Местность перед особняком было трудно узнать. Покореженные, изогнутые прутья ограды приняли причудливые формы, похожие на страшных, вырастающих прямо из-под земли чудовищ с огромными когтистыми лапами и широко разинутыми зубастыми пастями. Они выглядели зловеще, особенно в клубах медленно расползающейся завесы из порохового дыма. Висящие на прутьях обрывки черных одежд, покрытые желтой кожей фрагменты костей, а иногда и целые тела мертвых гаржей лишь еще сильнее напугали бы случайных зрителей, которых в округе уже давно не было.
Пороховые
Их встретил мужчина, раздетый по пояс рослый охранник, державший в руках огромный шомпол, которым после выстрела прочищают ствол орудия. Капельки пота, оросившие его мускулистое, перепачканное гарью и копотью тело, навеки остановили свой бег, да так и не упали на пол. Всего застывшего богатыря и его порванные на коленях штаны покрывала тонкая ледяная корка. В просторном холле находилось более десятка подобных фигур: одни застыли у орудий с шомполами да ядрами; другие, кто с топором, а кто с мечом в руках, замерли в разнообразных, порою грозных, а порою и весьма комичных позах. Ледяная пелена окутала всех защитников Дома Ортанов, однако ни остановившиеся на пороге Тибар с Танвой, ни прошедший на пару шагов дальше Вернард не ощущали холода. Больше никого на передовой линии обороны не было: защитники оледенели, а упорно атаковавшие дом гаржи исчезли неизвестно куда. Безликих убийц не было не только видно, но и слышно.

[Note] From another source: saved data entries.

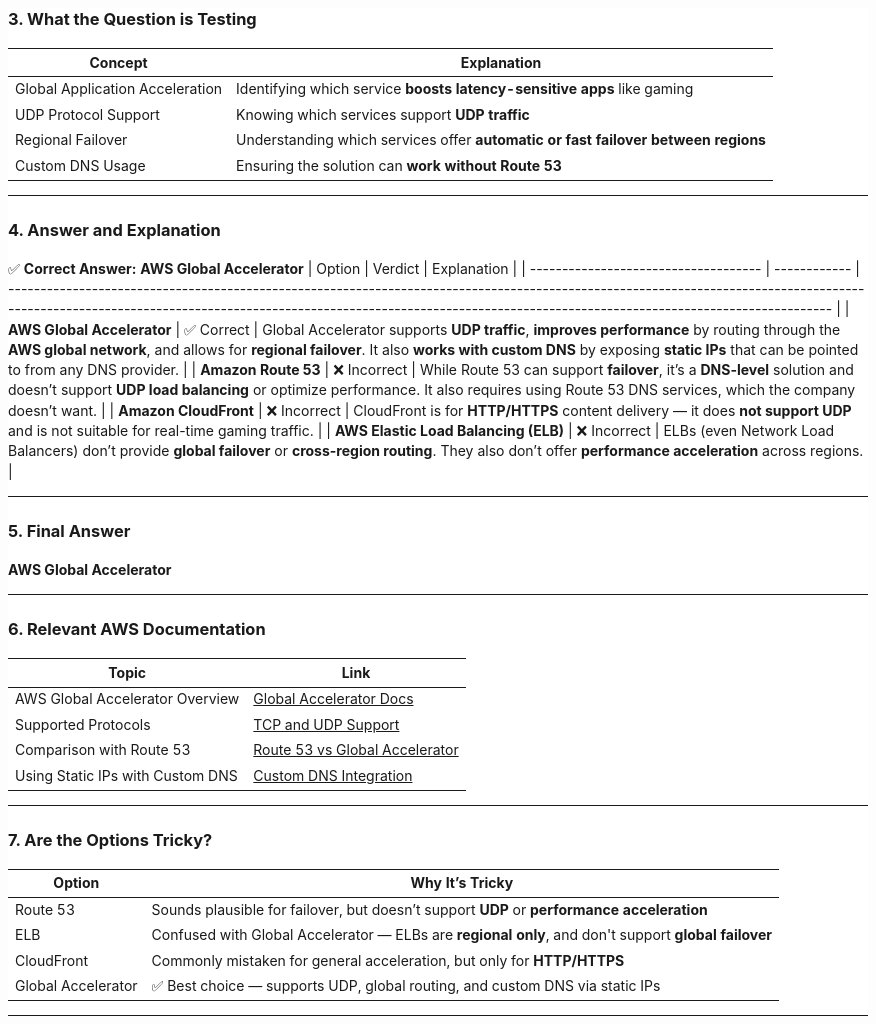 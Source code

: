
### 3. What the Question is Testing

| Concept                         | Explanation                                                                       |
| ------------------------------- | --------------------------------------------------------------------------------- |
| Global Application Acceleration | Identifying which service **boosts latency-sensitive apps** like gaming           |
| UDP Protocol Support            | Knowing which services support **UDP traffic**                                    |
| Regional Failover               | Understanding which services offer **automatic or fast failover between regions** |
| Custom DNS Usage                | Ensuring the solution can **work without Route 53**                               |

---

### 4. Answer and Explanation

✅ **Correct Answer:**
**AWS Global Accelerator**
| Option | Verdict | Explanation |
| ------------------------------------ | ------------ | --------------------------------------------------------------------------------------------------------------------------------------------------------------------------------------------------------------------------------------------------------------------- |
| **AWS Global Accelerator** | ✅ Correct | Global Accelerator supports **UDP traffic**, **improves performance** by routing through the **AWS global network**, and allows for **regional failover**. It also **works with custom DNS** by exposing **static IPs** that can be pointed to from any DNS provider. |
| **Amazon Route 53** | ❌ Incorrect | While Route 53 can support **failover**, it’s a **DNS-level** solution and doesn’t support **UDP load balancing** or optimize performance. It also requires using Route 53 DNS services, which the company doesn’t want. |
| **Amazon CloudFront** | ❌ Incorrect | CloudFront is for **HTTP/HTTPS** content delivery — it does **not support UDP** and is not suitable for real-time gaming traffic. |
| **AWS Elastic Load Balancing (ELB)** | ❌ Incorrect | ELBs (even Network Load Balancers) don’t provide **global failover** or **cross-region routing**. They also don’t offer **performance acceleration** across regions. |

---

### 5. Final Answer

**AWS Global Accelerator**

---

### 6. Relevant AWS Documentation

| Topic                            | Link                                                                                                                |
| -------------------------------- | ------------------------------------------------------------------------------------------------------------------- |
| AWS Global Accelerator Overview  | [Global Accelerator Docs](https://docs.aws.amazon.com/global-accelerator/latest/dg/what-is-global-accelerator.html) |
| Supported Protocols              | [TCP and UDP Support](https://docs.aws.amazon.com/global-accelerator/latest/dg/about-endpoints-protocols.html)      |
| Comparison with Route 53         | [Route 53 vs Global Accelerator](https://aws.amazon.com/global-accelerator/faqs/#Global_Accelerator_vs_Route_53)    |
| Using Static IPs with Custom DNS | [Custom DNS Integration](https://docs.aws.amazon.com/global-accelerator/latest/dg/about-static-ip-addresses.html)   |

---

### 7. Are the Options Tricky?

| Option             | Why It’s Tricky                                                                                      |
| ------------------ | ---------------------------------------------------------------------------------------------------- |
| Route 53           | Sounds plausible for failover, but doesn’t support **UDP** or **performance acceleration**           |
| ELB                | Confused with Global Accelerator — ELBs are **regional only**, and don't support **global failover** |
| CloudFront         | Commonly mistaken for general acceleration, but only for **HTTP/HTTPS**                              |
| Global Accelerator | ✅ Best choice — supports UDP, global routing, and custom DNS via static IPs                         |

---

– Что за чертовщина? – процедил сквозь зубы Вернард, крепко сжав в могучих руках подобранный возле орудия шомпол. – Вот уж не думал, что гаржи на такое способны! Их колдовство…
– Это не они, это кто-то другой! – шепотом перебил палача Тибар, вслушивающийся в царившую вокруг тишину. – Если бы безликие могли превратить нас в глыбы льда, они бы не учинили резню в Висварде… Им кто-то помог, но кто?

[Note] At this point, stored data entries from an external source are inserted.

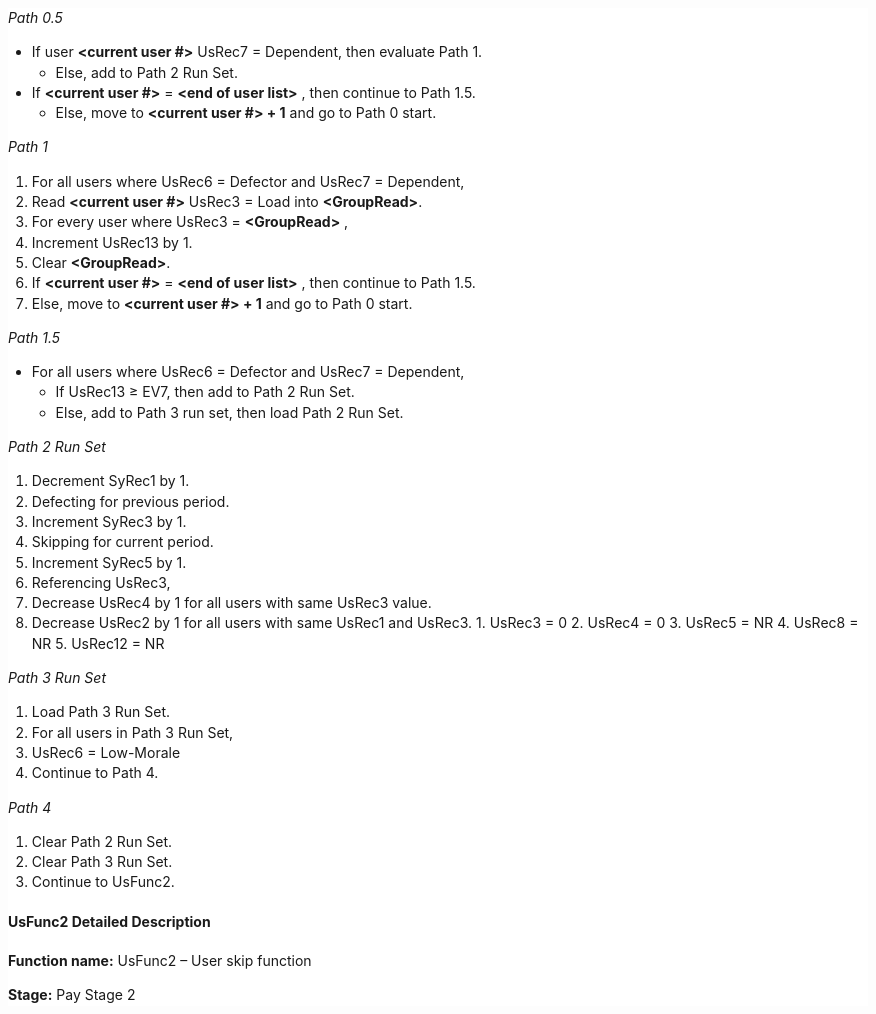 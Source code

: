 _Path 0.5_

- If user **&lt;current user #&gt;** UsRec7 = Dependent, then evaluate Path 1.
  - Else, add to Path 2 Run Set.
- If **&lt;current user #&gt;** = **&lt;end of user list&gt;** , then continue to Path 1.5.
  - Else, move to **&lt;current user #&gt; + 1** and go to Path 0 start.

_Path 1_

1. For all users where UsRec6 = Defector and UsRec7 = Dependent,
  1. Read **&lt;current user #&gt;** UsRec3 = Load into **&lt;GroupRead&gt;**.
2. For every user where UsRec3 = **&lt;GroupRead&gt;** ,
  1. Increment UsRec13 by 1.
3. Clear **&lt;GroupRead&gt;**.
4. If **&lt;current user #&gt;** = **&lt;end of user list&gt;** , then continue to Path 1.5.
5. Else, move to **&lt;current user #&gt; + 1** and go to Path 0 start.

_Path 1.5_

- For all users where UsRec6 = Defector and UsRec7 = Dependent,
  - If UsRec13 ≥ EV7, then add to Path 2 Run Set.
  - Else, add to Path 3 run set, then load Path 2 Run Set.

_Path 2 Run Set_

1. Decrement SyRec1 by 1.
2. Defecting for previous period.
  1. Increment SyRec3 by 1.
3. Skipping for current period.
  1. Increment SyRec5 by 1.
4. Referencing UsRec3,
  1. Decrease UsRec4 by 1 for all users with same UsRec3 value.
  2. Decrease UsRec2 by 1 for all users with same UsRec1 and UsRec3.
    1. UsRec3 = 0
    2. UsRec4 = 0
    3. UsRec5 = NR
    4. UsRec8 = NR
    5. UsRec12 = NR

_Path 3 Run Set_

1. Load Path 3 Run Set.
2. For all users in Path 3 Run Set,
  1. UsRec6 = Low-Morale
3. Continue to Path 4.

_Path 4_

1. Clear Path 2 Run Set.
2. Clear Path 3 Run Set.
3. Continue to UsFunc2.

#### UsFunc2 Detailed Description

**Function name:** UsFunc2 – User skip function

**Stage:** Pay Stage 2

– Инквизитор? – попытался прошептать палач, но ему это не удалось, уж слишком громким голосом одарила его природа.
– Ты льстишь мерзавцу! Будь в его силах заморозить нас или хотя бы усыпить, то он не впутал бы в эту историю гаржей, не сплел бы такую сложную паутину интриг, – возразил Тибар, все еще прислушивающийся к звукам, едва доносившимся из глубин опустевшего дома. – Да и бой бы он не остановил! Гаржи дерутся с ортанами, милое для него дело! К чему мешать нам резать друг другу глотки?!

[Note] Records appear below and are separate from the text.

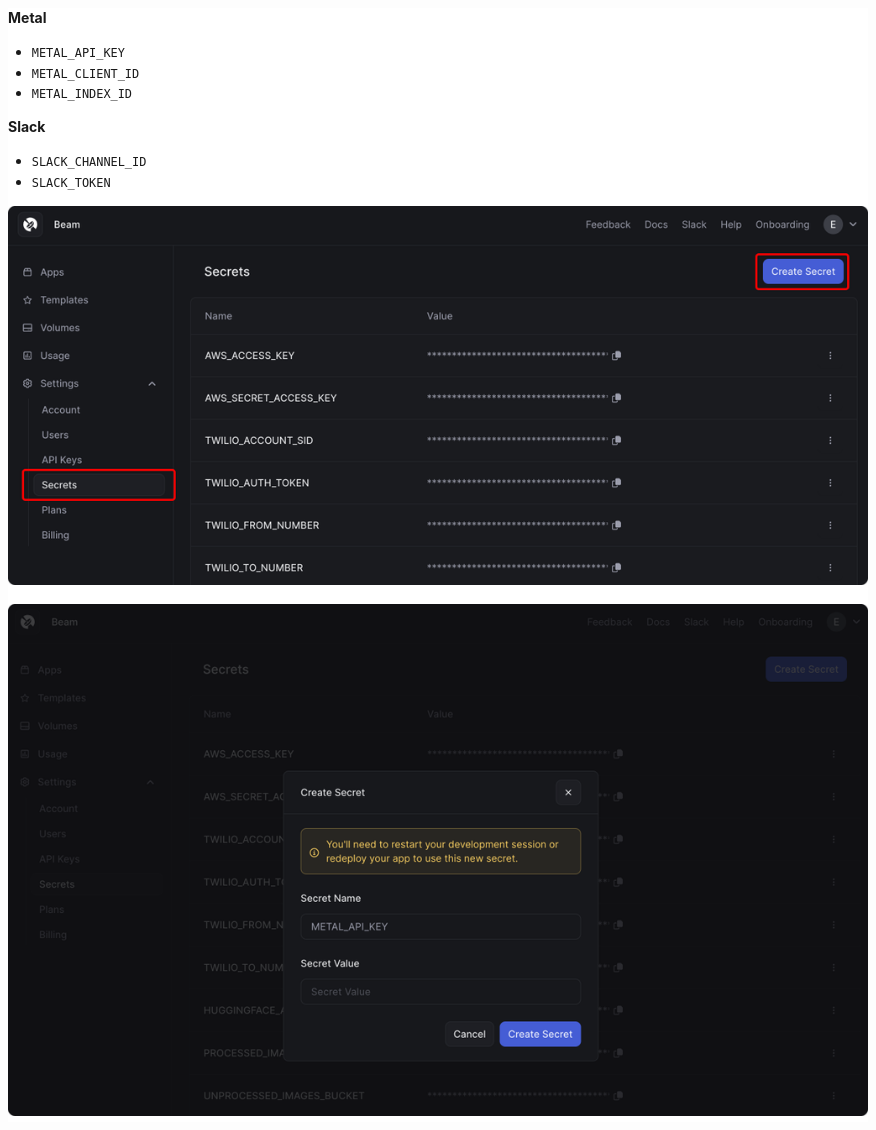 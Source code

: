 **Metal** 

* `METAL_API_KEY`
* `METAL_CLIENT_ID`
* `METAL_INDEX_ID`

**Slack**

* `SLACK_CHANNEL_ID`
* `SLACK_TOKEN`

![](./img/secret-list.png)

![](./img/create-secret.png)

– Тогда кто?! Остается только Арторис, другой нежити да и колдунов в Висварде давно уже не было!
– Не смеши, – вновь покачал головою Тибар. – Его мерзкие фокусы действуют лишь на людей, да и без дудки своей он мало чего стоит… Нет, тут кто-то еще повеселился!
– Кто?!
– А мне почем знать, я ж не Создатель, – пожал плечами граф Ортан. – Не волнуйся, дружище, сейчас поднимемся в зал торжеств и собственными глазами увидим негодяя!
– Ты хочешь туда пойти?! – удивление не только слышалось в голосе великана, но и читалось по выражению его исказившегося лица.
– Не хочется, но придется, иного выбора у нас нет! Мы втроем должны или победить, или погибнуть! Ну, конечно, если ты не хочешь провести остаток дней в волчьей шкуре или в мерзкой чешуе иной твари! Сможешь ли ты смириться, что твои товарищи заледенели, а ты даже не попытался их спасти?! Сможешь ли ты жить с такой ношей?!